National Tennis Center Managing Director Daniel Zausner said at a Queens Borough Board meeting on Monday that underground construction of the columns that will support Arthur Ashe Stadium’s new roof will begin in February.
Construction of the permanent section of the roof itself will begin at the conclusion of the 2014 US Open.
“We have to host the Open each year,” Zausner told the board. “We had to work on a construction schedule that’s longer than we like, but has to start and stop for the 30-or-so days of the US Open.”
Zausner says that after the 2015 US Open, the retractable portion of the roof will be completed in the third and final phase of the project.
The roof will enclose the light towers and the building will stand 190 feet tall when the roof is closed, 82 feet higher than now.
That phase of the project is scheduled to be completed prior to the 2017 tournament.
The USTA will also construct a new Grandstand Stadium on the southwest side of the site used as a parking lot. The new venue will seat 8,000 people.
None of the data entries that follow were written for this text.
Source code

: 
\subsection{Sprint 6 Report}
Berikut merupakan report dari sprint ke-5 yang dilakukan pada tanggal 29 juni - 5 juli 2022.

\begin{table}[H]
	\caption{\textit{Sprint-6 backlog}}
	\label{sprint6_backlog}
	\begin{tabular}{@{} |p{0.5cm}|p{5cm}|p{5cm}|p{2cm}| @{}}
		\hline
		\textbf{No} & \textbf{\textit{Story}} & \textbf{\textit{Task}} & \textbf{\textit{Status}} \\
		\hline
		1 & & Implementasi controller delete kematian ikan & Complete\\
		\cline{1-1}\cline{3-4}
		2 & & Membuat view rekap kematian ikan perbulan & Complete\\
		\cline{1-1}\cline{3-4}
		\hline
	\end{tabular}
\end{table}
“The building will be sunk into the ground so the existing trees will actually be taller than the new stadium,” Zausner said. “It will fit in very nicely.”
The design of the new Grandstand Stadium will alleviate pedestrian congestion between the two rows of practice courts, which now features a narrow walkway between 8 and 13 feet wide.
According to the construction plans, the seven courts on the south side of the center will be shifted south 30 feet, with one being removed to make room for the new stadium.
There are three lanes of roadway bordering the venue’s south side. One of those lanes will be removed to increase pedestrian space, according to Zausner.
“That allows us to open up the very congested area,” he said. “[The pedestrian promenade] will open up to about 40 feet.”
In order to accommodate the electrical power needed for Arthur Ashe Stadium’s retractable roof, a new substation will replace the existing one.
Once the new substation is constructed, the old one will be demolished and a chiller plant, which will pump cool air into the stadium when the roof is closed, will be built at the site.
The new power source will be built five feet off the ground to avoid possible issues with flooding, which were seen at the venue after Hurricane Sandy. The area will also be beautified with new trees and shrubbery.
“We have made a commitment,” Zausner said, “to make it a lot more attractive than what it looks like now.”